> Data for review:
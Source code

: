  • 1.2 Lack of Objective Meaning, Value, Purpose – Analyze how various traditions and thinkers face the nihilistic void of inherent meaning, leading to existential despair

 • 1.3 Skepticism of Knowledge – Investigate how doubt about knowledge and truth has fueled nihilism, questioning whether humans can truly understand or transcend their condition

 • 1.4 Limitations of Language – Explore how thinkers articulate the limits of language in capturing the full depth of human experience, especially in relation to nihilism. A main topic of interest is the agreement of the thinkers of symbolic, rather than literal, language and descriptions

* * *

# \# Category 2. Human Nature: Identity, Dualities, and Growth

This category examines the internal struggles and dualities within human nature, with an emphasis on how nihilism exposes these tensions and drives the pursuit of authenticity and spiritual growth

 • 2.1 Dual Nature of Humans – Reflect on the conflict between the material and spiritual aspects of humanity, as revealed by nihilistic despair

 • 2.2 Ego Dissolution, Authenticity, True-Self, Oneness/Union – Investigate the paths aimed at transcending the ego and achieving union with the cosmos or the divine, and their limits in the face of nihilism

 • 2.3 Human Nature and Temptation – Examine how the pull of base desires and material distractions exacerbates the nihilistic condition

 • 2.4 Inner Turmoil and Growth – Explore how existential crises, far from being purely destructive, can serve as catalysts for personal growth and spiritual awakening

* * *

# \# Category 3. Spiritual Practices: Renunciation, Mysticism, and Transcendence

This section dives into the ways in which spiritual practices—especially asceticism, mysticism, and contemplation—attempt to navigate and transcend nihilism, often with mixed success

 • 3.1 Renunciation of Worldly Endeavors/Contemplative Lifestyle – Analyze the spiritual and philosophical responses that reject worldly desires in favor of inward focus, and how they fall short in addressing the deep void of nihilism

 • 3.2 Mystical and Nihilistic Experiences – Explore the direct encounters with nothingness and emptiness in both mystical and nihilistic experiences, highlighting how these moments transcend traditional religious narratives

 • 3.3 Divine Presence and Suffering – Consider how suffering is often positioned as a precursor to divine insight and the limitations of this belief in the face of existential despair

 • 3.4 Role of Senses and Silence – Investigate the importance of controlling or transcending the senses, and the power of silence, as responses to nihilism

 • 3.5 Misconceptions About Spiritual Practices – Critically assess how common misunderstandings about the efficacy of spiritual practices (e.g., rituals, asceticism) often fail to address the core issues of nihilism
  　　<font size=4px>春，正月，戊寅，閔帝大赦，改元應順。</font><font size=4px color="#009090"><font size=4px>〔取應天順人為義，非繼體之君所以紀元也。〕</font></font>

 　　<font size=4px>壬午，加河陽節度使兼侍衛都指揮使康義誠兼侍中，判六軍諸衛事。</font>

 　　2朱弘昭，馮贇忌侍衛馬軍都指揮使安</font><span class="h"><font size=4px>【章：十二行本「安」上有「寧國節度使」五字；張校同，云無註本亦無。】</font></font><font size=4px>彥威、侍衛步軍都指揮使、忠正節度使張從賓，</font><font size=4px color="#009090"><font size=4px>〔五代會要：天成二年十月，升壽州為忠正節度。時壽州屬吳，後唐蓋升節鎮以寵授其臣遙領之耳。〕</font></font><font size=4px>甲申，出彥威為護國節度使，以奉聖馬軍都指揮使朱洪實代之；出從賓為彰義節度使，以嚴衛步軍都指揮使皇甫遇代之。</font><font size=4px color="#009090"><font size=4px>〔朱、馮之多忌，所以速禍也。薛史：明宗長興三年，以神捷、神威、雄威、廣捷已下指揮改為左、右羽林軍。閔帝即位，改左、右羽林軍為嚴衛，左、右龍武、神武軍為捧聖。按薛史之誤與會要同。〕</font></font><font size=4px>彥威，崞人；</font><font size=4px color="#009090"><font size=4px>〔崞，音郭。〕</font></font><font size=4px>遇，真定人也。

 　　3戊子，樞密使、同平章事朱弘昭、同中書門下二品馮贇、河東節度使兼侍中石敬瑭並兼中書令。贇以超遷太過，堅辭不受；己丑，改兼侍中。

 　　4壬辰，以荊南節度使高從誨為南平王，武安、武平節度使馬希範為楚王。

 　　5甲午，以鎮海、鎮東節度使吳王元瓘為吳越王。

> Activity: Please retype the top of the data exactly, down to and including the line that holds "transcend their condition", and nothing further.

> Result for this exercise:
Source code

:  • 1.2 Lack of Objective Meaning, Value, Purpose – Analyze how various traditions and thinkers face the nihilistic void of inherent meaning, leading to existential despair

 • 1.3 Skepticism of Knowledge – Investigate how doubt about knowledge and truth has fueled nihilism, questioning whether humans can truly understand or transcend their condition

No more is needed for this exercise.